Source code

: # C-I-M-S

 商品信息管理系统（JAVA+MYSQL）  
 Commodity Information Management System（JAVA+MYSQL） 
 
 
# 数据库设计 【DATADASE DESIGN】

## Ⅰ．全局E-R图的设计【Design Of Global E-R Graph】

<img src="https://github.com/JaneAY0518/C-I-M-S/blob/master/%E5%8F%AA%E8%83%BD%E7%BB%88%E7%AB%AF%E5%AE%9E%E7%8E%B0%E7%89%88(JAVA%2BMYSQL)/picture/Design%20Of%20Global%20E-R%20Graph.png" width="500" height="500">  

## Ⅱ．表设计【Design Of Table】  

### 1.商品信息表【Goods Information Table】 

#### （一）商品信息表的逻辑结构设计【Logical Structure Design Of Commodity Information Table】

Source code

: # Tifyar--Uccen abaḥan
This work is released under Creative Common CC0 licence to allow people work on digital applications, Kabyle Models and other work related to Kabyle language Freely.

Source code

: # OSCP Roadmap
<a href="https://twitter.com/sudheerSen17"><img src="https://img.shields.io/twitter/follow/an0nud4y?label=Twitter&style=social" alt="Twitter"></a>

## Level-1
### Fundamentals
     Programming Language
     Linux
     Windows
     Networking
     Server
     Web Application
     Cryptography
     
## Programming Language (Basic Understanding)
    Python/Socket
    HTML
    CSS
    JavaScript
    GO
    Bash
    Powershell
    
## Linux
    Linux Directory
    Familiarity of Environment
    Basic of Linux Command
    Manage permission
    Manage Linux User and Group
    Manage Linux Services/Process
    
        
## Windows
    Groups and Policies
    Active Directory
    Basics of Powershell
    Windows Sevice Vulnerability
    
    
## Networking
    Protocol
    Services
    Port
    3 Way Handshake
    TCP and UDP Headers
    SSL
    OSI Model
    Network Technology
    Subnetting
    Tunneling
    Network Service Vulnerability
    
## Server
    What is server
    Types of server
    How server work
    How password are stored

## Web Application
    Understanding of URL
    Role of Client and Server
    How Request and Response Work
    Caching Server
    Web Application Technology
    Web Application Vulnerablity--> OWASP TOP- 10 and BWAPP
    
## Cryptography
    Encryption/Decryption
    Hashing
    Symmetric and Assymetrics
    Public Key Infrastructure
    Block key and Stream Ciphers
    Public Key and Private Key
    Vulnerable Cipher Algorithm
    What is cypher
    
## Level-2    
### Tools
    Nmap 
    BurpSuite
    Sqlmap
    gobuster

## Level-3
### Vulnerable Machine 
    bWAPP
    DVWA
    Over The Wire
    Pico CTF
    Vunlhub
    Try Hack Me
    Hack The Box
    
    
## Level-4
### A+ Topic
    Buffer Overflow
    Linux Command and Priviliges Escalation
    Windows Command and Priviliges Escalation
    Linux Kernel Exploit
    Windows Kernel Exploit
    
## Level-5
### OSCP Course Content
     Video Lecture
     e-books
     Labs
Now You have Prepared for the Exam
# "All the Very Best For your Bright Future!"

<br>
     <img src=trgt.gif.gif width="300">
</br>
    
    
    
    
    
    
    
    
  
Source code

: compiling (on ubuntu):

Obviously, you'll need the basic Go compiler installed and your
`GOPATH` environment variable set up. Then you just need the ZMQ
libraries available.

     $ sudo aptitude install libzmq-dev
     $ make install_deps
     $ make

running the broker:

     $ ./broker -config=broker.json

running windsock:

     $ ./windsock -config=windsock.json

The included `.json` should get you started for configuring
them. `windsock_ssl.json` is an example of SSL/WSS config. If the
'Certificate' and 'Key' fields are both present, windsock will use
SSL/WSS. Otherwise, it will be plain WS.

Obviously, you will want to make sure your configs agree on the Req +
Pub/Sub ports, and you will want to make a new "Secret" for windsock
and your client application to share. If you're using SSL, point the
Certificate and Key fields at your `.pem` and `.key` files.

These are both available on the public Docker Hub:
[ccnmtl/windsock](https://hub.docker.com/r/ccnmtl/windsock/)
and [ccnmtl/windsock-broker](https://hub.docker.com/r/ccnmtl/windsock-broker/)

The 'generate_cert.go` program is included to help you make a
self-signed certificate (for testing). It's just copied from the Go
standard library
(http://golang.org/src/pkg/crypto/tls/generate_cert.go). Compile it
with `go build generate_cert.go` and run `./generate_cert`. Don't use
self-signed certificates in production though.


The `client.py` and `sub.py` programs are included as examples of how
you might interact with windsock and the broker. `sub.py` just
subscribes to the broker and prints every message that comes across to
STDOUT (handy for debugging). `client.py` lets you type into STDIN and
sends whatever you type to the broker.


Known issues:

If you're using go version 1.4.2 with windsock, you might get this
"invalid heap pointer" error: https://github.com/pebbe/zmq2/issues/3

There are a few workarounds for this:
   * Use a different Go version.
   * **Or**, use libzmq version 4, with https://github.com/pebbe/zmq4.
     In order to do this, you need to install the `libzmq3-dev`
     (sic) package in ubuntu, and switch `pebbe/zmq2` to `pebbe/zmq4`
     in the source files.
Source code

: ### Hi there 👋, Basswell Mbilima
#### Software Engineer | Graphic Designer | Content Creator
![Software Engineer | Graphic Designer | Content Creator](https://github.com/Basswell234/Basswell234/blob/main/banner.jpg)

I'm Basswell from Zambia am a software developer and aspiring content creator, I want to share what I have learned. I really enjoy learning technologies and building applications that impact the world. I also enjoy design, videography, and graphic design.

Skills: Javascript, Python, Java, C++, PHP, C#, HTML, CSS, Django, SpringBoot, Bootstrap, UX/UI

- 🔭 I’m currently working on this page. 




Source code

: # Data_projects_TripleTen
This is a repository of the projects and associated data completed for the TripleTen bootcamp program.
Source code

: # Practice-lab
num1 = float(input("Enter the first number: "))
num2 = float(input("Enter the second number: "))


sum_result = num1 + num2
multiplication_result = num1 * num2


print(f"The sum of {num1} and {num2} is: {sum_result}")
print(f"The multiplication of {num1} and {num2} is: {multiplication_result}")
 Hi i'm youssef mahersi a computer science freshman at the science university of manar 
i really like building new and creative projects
______
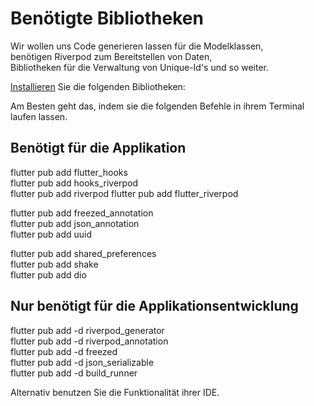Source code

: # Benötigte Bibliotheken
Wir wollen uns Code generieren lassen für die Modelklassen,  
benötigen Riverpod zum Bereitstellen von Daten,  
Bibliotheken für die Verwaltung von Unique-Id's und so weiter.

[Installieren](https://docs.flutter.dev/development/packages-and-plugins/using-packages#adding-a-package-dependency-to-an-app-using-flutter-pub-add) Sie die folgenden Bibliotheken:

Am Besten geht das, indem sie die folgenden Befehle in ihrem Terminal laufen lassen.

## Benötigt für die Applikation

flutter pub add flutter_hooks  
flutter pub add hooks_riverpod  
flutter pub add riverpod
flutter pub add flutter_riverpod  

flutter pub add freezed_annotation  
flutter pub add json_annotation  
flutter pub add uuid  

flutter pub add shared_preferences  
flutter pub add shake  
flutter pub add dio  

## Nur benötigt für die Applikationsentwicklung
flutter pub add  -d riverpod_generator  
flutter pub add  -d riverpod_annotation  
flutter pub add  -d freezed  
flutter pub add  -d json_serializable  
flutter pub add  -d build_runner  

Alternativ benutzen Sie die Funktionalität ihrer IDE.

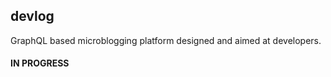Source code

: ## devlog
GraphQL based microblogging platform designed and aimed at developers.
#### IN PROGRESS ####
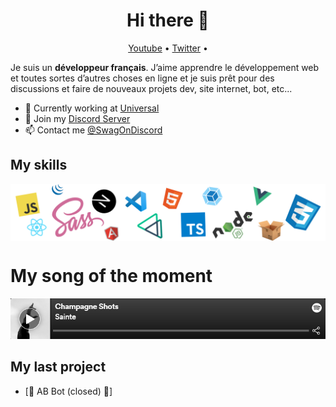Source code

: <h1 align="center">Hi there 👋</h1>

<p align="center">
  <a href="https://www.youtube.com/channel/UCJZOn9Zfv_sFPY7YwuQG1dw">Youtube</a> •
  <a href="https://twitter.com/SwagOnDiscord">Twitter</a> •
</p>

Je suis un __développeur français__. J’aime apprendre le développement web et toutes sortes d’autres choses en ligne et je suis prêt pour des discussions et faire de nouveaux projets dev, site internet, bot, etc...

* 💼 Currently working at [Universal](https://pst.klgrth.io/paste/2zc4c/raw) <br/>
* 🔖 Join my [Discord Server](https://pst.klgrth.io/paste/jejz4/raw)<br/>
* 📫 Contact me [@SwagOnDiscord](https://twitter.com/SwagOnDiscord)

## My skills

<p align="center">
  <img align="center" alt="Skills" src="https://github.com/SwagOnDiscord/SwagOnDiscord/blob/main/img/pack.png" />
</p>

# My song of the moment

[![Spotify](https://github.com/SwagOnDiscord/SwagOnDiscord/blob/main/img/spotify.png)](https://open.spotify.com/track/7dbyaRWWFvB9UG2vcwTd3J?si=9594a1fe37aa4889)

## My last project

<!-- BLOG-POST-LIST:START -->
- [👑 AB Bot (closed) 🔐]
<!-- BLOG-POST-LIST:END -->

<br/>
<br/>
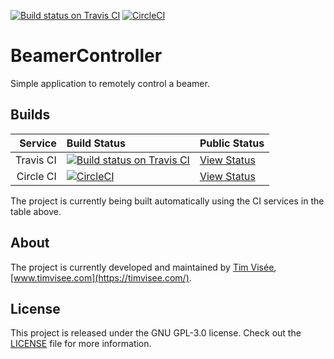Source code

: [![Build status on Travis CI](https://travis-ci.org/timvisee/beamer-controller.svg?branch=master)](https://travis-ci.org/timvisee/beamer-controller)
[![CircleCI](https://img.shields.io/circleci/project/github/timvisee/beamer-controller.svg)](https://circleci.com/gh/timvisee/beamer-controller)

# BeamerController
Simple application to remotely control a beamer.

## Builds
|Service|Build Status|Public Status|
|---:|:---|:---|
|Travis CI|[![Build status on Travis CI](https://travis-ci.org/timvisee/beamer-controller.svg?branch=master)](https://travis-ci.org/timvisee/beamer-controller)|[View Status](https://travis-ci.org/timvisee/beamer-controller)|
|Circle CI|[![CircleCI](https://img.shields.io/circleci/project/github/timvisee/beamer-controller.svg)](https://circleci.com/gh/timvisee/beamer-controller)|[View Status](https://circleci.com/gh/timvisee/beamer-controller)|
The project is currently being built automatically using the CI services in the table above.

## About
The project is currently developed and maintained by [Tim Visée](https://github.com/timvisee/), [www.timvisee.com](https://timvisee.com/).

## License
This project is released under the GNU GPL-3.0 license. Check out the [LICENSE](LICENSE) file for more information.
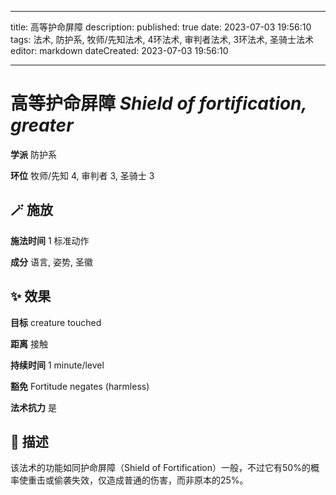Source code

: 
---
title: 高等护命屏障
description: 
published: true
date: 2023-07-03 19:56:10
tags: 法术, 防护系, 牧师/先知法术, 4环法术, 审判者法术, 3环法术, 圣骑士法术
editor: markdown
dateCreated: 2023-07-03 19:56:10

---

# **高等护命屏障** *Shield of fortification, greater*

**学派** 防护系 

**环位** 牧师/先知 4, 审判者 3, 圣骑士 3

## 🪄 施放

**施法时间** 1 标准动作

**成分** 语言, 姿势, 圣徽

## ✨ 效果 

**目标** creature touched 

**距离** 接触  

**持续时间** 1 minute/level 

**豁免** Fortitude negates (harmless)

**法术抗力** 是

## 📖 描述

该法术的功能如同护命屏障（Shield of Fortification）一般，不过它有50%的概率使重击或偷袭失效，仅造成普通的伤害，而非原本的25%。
______
> [YOUR TASK]: For every line in the data above that has the string "Windows", return that line.

> [RESPONSE TO THE TASK]:
     Windows
## Windows
    Windows Sevice Vulnerability
    Windows Command and Priviliges Escalation
    Windows Kernel Exploit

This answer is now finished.